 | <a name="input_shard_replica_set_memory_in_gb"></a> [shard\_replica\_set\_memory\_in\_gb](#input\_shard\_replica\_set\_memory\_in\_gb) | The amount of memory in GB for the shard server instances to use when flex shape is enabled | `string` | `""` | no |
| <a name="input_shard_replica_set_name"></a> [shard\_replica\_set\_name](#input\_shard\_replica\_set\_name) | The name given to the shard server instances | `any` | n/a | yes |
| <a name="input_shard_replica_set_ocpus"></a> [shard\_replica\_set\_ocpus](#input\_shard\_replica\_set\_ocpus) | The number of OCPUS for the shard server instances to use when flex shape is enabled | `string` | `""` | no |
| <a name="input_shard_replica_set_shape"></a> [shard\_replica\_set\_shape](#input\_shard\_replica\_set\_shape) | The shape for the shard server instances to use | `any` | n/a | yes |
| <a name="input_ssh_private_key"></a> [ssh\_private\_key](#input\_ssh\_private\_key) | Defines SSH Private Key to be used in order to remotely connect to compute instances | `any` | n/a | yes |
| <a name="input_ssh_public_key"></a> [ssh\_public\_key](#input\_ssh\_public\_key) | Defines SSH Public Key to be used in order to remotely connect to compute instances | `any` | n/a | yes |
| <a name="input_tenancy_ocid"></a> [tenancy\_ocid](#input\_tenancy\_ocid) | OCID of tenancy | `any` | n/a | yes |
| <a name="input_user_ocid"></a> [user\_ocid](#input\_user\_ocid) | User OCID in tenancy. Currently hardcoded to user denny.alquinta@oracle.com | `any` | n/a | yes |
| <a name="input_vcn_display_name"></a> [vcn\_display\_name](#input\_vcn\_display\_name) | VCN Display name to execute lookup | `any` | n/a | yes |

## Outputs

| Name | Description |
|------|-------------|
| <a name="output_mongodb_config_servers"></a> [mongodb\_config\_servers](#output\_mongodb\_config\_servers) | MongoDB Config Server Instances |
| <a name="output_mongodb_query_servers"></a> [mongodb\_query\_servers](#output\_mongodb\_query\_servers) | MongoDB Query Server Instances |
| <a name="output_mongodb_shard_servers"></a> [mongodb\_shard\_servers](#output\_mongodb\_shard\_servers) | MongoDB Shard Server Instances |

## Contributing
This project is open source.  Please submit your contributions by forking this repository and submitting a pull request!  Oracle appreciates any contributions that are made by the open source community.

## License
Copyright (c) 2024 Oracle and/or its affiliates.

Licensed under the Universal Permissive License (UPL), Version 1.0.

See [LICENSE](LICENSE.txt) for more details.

◇ ◇ ◇

■ DESCRIPTION OF THE TASK: From the material above, copy exactly the lines between the line holding "[vcn\_display\_name](#input\_vcn\_display\_name) | VCN" and the line holding "Query Server Instances |", inclusive, and only those.

■ SOLVED PROBLEM:
| <a name="input_vcn_display_name"></a> [vcn\_display\_name](#input\_vcn\_display\_name) | VCN Display name to execute lookup | `any` | n/a | yes |

## Outputs

| Name | Description |
|------|-------------|
| <a name="output_mongodb_config_servers"></a> [mongodb\_config\_servers](#output\_mongodb\_config\_servers) | MongoDB Config Server Instances |
| <a name="output_mongodb_query_servers"></a> [mongodb\_query\_servers](#output\_mongodb\_query\_servers) | MongoDB Query Server Instances |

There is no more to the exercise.